Batch layer in streaming-based architectures - approaches on waitingforcode.com - articles about Big Data problems

Versions: Confluent Platform 5.2.1

Streaming processing is great because it guarantees low latency and quite fresh insight. But on the other side, we won't always need such latency and for these situations, a batch processing will often be a better fit because of apparently simpler semantics. In data architectures, batch layer is perceived differently. Kappa, which is a streaming-based model, makes it optional when the streaming broker can guarantee long data retention. But if it's not the case, the data must be copied into some more persistent storage like a distributed file system.

Data Engineering Design Patterns

Looking for a book that defines and solves most common data engineering problems? I wrote one on that topic! You can read it online on the O'Reilly platform, or get a print copy on Amazon.

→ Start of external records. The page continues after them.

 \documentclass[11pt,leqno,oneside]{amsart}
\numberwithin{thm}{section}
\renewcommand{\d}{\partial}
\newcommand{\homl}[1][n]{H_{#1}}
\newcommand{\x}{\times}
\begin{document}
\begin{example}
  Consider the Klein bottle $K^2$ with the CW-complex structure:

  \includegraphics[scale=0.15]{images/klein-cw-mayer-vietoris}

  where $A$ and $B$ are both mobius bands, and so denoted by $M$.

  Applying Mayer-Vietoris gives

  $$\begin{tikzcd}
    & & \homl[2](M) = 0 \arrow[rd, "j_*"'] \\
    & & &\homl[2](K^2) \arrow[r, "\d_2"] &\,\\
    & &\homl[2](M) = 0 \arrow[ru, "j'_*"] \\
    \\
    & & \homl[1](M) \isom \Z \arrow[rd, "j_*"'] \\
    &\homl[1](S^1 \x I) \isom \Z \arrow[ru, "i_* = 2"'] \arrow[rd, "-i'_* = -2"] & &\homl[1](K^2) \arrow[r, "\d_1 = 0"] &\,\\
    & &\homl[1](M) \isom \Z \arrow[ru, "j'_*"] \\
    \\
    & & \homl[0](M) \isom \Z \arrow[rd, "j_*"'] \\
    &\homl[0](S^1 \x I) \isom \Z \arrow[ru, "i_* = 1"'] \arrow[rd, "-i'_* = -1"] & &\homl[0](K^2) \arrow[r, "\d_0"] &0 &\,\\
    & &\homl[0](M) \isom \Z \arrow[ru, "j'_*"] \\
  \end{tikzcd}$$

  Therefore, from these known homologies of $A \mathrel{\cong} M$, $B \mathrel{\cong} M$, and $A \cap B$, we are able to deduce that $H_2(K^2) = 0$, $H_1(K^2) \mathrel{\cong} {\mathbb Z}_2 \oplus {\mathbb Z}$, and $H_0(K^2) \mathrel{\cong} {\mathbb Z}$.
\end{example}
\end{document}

I also help solve your data engineering problems 👉 contact@waitingforcode.com 📩

Transforming the data at motion into the data in rest is not an easy task and through this post, I will try to show why and how to implement it with Apache Kafka.

"Too small and too many" problem

The problem of moving the records from a streaming broker to file system static sink can be reformulated as a problem of transforming data in motion into data at rest. At first glance, this transformation seems easy because we can simply read the data in micro-batches and write them to some directory. It would be fine for all use cases which don't involve event-time partitioned data. But it's not the case because the partitioned data has the advantage of reducing the volume of data to read, especially in time-series oriented computations.

A sensible point of this transformation concerns data quality. Streaming data may be late, e.g. one device may be offline for long hours before it will be able to send locally buffered records. If you accept such records, you risk to end up with a lot of small files in your batch layer because of these out-of-order messages. That's what I called this section "too small, too many".

If you have a lot of small files, they will have a negative impact of the batch processing side because of increased I/O rate. And if you have some I/O constraints, you shouldn't neglect that fact. There are also historical reasons for the systems like HDFS where a big number of small files will negatively impact the node storing the file system organization (NameNode in HDFS; see Handling small files in HDFS).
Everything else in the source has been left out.